How the kernel adjusts the clock: adjtimex, PLL/FLL, and TAI offset

The problem

A hardware oscillator drifts. Without correction, the system clock deviates from UTC by seconds per day. The goal of clock discipline is to steer the clock toward an external reference (GPS, NTP server, PPS signal) continuously and smoothly, without stepping the clock backwards or creating discontinuities that confuse applications.

The Linux kernel implements this through a control loop in kernel/time/ntp.c, driven by adjtimex() calls from userspace daemons (ntpd, chrony).

PLL and FLL modes

The kernel supports two adjustment strategies:

Phase-locked loop (PLL) — The daemon measures the offset between local time and the reference, then asks the kernel to make small, continuous frequency adjustments to steer the clock toward zero offset.
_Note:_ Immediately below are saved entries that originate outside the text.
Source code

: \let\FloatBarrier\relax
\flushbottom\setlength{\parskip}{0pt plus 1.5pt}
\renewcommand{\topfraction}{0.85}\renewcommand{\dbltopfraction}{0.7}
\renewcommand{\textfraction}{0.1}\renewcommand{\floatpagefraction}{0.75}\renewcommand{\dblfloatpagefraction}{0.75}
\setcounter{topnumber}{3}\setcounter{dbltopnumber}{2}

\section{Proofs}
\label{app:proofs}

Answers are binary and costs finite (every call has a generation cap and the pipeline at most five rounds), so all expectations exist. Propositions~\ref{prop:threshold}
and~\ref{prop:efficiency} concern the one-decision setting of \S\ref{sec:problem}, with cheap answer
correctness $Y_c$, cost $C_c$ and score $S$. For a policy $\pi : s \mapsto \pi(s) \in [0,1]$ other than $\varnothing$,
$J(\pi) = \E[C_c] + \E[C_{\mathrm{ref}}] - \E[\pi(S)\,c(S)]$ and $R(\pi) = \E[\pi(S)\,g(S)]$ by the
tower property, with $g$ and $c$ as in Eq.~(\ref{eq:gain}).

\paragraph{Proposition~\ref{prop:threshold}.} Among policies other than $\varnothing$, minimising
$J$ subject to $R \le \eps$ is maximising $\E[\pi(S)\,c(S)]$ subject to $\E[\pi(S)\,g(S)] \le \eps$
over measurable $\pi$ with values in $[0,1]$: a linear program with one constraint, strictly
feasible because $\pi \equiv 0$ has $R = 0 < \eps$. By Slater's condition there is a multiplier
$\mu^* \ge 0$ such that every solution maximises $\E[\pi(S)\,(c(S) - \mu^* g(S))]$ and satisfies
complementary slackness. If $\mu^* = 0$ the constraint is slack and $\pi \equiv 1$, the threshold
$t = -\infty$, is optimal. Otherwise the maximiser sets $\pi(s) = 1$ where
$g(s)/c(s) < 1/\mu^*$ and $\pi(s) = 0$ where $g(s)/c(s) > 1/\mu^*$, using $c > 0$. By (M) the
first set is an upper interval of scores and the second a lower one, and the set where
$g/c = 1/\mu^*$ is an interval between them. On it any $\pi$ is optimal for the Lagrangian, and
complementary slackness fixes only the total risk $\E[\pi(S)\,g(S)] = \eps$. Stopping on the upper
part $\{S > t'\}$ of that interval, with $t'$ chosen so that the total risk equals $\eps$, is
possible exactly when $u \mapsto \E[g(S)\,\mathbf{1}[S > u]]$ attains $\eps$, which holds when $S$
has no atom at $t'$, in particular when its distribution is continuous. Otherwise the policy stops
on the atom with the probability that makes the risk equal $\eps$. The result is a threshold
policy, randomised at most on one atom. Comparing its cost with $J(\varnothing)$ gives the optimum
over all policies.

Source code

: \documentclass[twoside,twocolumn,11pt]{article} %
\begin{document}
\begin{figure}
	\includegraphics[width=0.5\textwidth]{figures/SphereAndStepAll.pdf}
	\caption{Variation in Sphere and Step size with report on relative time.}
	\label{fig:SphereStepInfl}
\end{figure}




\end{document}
The correction is proportional to the measured offset. PLL is used when the offset is small (typically less than 128 ms). This is the steady-state mode for a well-synchronized clock.

Frequency-locked loop (FLL) — Used when the offset is large or when the clock has not been synchronized for a long time. The kernel adjusts frequency more aggressively based on the rate at which the offset is changing rather than the offset itself. FLL mode is signaled by the STA_FLL status flag.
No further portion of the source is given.